Required work:
Please copy out each entry, word for word.

Data excerpts:
##########

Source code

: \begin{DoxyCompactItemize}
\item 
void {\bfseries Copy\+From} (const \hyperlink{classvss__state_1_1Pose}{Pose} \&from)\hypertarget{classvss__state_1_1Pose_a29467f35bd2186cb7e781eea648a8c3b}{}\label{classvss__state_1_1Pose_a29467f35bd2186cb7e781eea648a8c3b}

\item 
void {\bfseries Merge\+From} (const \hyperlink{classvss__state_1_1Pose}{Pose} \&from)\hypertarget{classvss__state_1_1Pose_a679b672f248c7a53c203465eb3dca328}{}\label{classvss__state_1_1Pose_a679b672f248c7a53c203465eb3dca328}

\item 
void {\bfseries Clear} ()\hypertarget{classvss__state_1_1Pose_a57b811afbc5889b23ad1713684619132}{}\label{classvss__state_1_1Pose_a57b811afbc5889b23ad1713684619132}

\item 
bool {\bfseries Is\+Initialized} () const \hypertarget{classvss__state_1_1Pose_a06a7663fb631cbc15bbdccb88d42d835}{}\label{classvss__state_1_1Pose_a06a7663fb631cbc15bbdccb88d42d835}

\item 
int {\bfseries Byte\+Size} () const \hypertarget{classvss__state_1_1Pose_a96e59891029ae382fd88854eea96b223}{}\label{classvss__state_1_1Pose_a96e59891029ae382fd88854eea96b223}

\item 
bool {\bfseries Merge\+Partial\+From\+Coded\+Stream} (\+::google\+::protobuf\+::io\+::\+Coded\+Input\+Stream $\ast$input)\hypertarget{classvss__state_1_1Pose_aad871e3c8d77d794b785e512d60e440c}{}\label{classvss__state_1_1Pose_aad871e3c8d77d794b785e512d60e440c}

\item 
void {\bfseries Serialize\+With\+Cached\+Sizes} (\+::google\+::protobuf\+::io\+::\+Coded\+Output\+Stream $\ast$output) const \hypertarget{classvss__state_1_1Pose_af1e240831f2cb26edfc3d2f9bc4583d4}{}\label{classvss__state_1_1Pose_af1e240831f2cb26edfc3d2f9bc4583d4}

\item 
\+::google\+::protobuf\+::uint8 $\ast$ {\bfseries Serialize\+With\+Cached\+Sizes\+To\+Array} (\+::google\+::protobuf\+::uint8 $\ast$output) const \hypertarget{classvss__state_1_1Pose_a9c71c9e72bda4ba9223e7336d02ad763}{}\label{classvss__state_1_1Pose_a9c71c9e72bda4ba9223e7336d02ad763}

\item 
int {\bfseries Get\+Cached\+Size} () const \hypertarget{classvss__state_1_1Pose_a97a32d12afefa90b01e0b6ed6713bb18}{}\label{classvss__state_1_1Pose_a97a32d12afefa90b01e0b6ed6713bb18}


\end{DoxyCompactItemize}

##########

Solution to this problem:
Source code

: \begin{DoxyCompactItemize}
\item 
void {\bfseries Copy\+From} (const \hyperlink{classvss__state_1_1Pose}{Pose} \&from)\hypertarget{classvss__state_1_1Pose_a29467f35bd2186cb7e781eea648a8c3b}{}\label{classvss__state_1_1Pose_a29467f35bd2186cb7e781eea648a8c3b}

\item 
void {\bfseries Merge\+From} (const \hyperlink{classvss__state_1_1Pose}{Pose} \&from)\hypertarget{classvss__state_1_1Pose_a679b672f248c7a53c203465eb3dca328}{}\label{classvss__state_1_1Pose_a679b672f248c7a53c203465eb3dca328}

\item 
void {\bfseries Clear} ()\hypertarget{classvss__state_1_1Pose_a57b811afbc5889b23ad1713684619132}{}\label{classvss__state_1_1Pose_a57b811afbc5889b23ad1713684619132}

\item 
bool {\bfseries Is\+Initialized} () const \hypertarget{classvss__state_1_1Pose_a06a7663fb631cbc15bbdccb88d42d835}{}\label{classvss__state_1_1Pose_a06a7663fb631cbc15bbdccb88d42d835}

\item 
int {\bfseries Byte\+Size} () const \hypertarget{classvss__state_1_1Pose_a96e59891029ae382fd88854eea96b223}{}\label{classvss__state_1_1Pose_a96e59891029ae382fd88854eea96b223}

\item 
bool {\bfseries Merge\+Partial\+From\+Coded\+Stream} (\+::google\+::protobuf\+::io\+::\+Coded\+Input\+Stream $\ast$input)\hypertarget{classvss__state_1_1Pose_aad871e3c8d77d794b785e512d60e440c}{}\label{classvss__state_1_1Pose_aad871e3c8d77d794b785e512d60e440c}

\item 
void {\bfseries Serialize\+With\+Cached\+Sizes} (\+::google\+::protobuf\+::io\+::\+Coded\+Output\+Stream $\ast$output) const \hypertarget{classvss__state_1_1Pose_af1e240831f2cb26edfc3d2f9bc4583d4}{}\label{classvss__state_1_1Pose_af1e240831f2cb26edfc3d2f9bc4583d4}

\item 
\+::google\+::protobuf\+::uint8 $\ast$ {\bfseries Serialize\+With\+Cached\+Sizes\+To\+Array} (\+::google\+::protobuf\+::uint8 $\ast$output) const \hypertarget{classvss__state_1_1Pose_a9c71c9e72bda4ba9223e7336d02ad763}{}\label{classvss__state_1_1Pose_a9c71c9e72bda4ba9223e7336d02ad763}

\item 
int {\bfseries Get\+Cached\+Size} () const \hypertarget{classvss__state_1_1Pose_a97a32d12afefa90b01e0b6ed6713bb18}{}\label{classvss__state_1_1Pose_a97a32d12afefa90b01e0b6ed6713bb18}


\end{DoxyCompactItemize}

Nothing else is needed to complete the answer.